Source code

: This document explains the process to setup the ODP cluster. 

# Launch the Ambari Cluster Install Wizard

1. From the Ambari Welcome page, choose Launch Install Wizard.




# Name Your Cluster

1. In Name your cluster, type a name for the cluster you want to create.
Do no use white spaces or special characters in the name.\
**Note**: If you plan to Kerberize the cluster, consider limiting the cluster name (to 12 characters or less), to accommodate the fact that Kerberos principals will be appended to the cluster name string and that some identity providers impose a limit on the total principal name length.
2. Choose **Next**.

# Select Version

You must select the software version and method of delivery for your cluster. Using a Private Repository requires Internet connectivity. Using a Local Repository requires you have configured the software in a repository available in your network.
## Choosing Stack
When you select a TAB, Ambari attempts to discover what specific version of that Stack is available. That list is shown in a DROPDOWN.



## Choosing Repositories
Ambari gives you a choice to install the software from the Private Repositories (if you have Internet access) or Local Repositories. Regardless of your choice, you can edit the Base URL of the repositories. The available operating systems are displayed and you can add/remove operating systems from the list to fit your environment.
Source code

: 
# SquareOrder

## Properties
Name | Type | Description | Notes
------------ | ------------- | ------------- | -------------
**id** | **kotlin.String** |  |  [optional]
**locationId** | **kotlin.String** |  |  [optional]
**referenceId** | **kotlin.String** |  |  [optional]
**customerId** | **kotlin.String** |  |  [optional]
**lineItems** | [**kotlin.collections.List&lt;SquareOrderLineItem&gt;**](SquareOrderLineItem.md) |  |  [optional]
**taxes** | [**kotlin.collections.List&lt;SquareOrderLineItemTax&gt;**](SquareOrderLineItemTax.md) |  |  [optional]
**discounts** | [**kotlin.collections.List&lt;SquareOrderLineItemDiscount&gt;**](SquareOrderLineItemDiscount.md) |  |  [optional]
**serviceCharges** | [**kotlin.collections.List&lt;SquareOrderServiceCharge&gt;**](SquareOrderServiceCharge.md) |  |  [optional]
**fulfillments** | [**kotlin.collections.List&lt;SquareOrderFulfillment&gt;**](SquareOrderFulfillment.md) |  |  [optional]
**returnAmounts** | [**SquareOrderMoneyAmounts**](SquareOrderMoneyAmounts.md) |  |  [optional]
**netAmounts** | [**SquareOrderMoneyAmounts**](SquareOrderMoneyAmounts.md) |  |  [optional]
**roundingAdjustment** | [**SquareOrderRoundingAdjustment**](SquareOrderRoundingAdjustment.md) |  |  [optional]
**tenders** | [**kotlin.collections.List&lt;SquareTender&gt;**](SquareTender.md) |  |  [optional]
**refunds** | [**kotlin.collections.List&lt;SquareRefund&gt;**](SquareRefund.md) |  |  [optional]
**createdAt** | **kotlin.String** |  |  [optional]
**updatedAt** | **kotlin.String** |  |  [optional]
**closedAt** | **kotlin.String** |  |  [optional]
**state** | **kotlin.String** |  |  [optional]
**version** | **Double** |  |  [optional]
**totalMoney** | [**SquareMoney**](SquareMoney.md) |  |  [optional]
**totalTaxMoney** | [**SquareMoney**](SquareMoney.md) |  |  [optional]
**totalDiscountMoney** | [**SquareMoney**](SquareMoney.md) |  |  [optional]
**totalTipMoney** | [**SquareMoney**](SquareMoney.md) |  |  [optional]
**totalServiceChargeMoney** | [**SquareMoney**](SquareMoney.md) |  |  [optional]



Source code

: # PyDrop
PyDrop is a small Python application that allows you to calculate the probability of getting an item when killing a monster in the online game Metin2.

WHAT THE TASK ASKS:
Start at the first line and transcribe the data exactly through the last.

COMPLETED EXERCISE:
Source code

: This document explains the process to setup the ODP cluster. 

# Launch the Ambari Cluster Install Wizard

1. From the Ambari Welcome page, choose Launch Install Wizard.




# Name Your Cluster

1. In Name your cluster, type a name for the cluster you want to create.
Do no use white spaces or special characters in the name.\
**Note**: If you plan to Kerberize the cluster, consider limiting the cluster name (to 12 characters or less), to accommodate the fact that Kerberos principals will be appended to the cluster name string and that some identity providers impose a limit on the total principal name length.
2. Choose **Next**.

# Select Version

You must select the software version and method of delivery for your cluster. Using a Private Repository requires Internet connectivity. Using a Local Repository requires you have configured the software in a repository available in your network.
## Choosing Stack
When you select a TAB, Ambari attempts to discover what specific version of that Stack is available. That list is shown in a DROPDOWN.



## Choosing Repositories
Ambari gives you a choice to install the software from the Private Repositories (if you have Internet access) or Local Repositories. Regardless of your choice, you can edit the Base URL of the repositories. The available operating systems are displayed and you can add/remove operating systems from the list to fit your environment.
Source code

: 
# SquareOrder

## Properties
Name | Type | Description | Notes
------------ | ------------- | ------------- | -------------
**id** | **kotlin.String** |  |  [optional]
**locationId** | **kotlin.String** |  |  [optional]
**referenceId** | **kotlin.String** |  |  [optional]
**customerId** | **kotlin.String** |  |  [optional]
**lineItems** | [**kotlin.collections.List&lt;SquareOrderLineItem&gt;**](SquareOrderLineItem.md) |  |  [optional]
**taxes** | [**kotlin.collections.List&lt;SquareOrderLineItemTax&gt;**](SquareOrderLineItemTax.md) |  |  [optional]
**discounts** | [**kotlin.collections.List&lt;SquareOrderLineItemDiscount&gt;**](SquareOrderLineItemDiscount.md) |  |  [optional]
**serviceCharges** | [**kotlin.collections.List&lt;SquareOrderServiceCharge&gt;**](SquareOrderServiceCharge.md) |  |  [optional]
**fulfillments** | [**kotlin.collections.List&lt;SquareOrderFulfillment&gt;**](SquareOrderFulfillment.md) |  |  [optional]
**returnAmounts** | [**SquareOrderMoneyAmounts**](SquareOrderMoneyAmounts.md) |  |  [optional]
**netAmounts** | [**SquareOrderMoneyAmounts**](SquareOrderMoneyAmounts.md) |  |  [optional]
**roundingAdjustment** | [**SquareOrderRoundingAdjustment**](SquareOrderRoundingAdjustment.md) |  |  [optional]
**tenders** | [**kotlin.collections.List&lt;SquareTender&gt;**](SquareTender.md) |  |  [optional]
**refunds** | [**kotlin.collections.List&lt;SquareRefund&gt;**](SquareRefund.md) |  |  [optional]
**createdAt** | **kotlin.String** |  |  [optional]
**updatedAt** | **kotlin.String** |  |  [optional]
**closedAt** | **kotlin.String** |  |  [optional]
**state** | **kotlin.String** |  |  [optional]
**version** | **Double** |  |  [optional]
**totalMoney** | [**SquareMoney**](SquareMoney.md) |  |  [optional]
**totalTaxMoney** | [**SquareMoney**](SquareMoney.md) |  |  [optional]
**totalDiscountMoney** | [**SquareMoney**](SquareMoney.md) |  |  [optional]
**totalTipMoney** | [**SquareMoney**](SquareMoney.md) |  |  [optional]
**totalServiceChargeMoney** | [**SquareMoney**](SquareMoney.md) |  |  [optional]



Source code

: # PyDrop
PyDrop is a small Python application that allows you to calculate the probability of getting an item when killing a monster in the online game Metin2.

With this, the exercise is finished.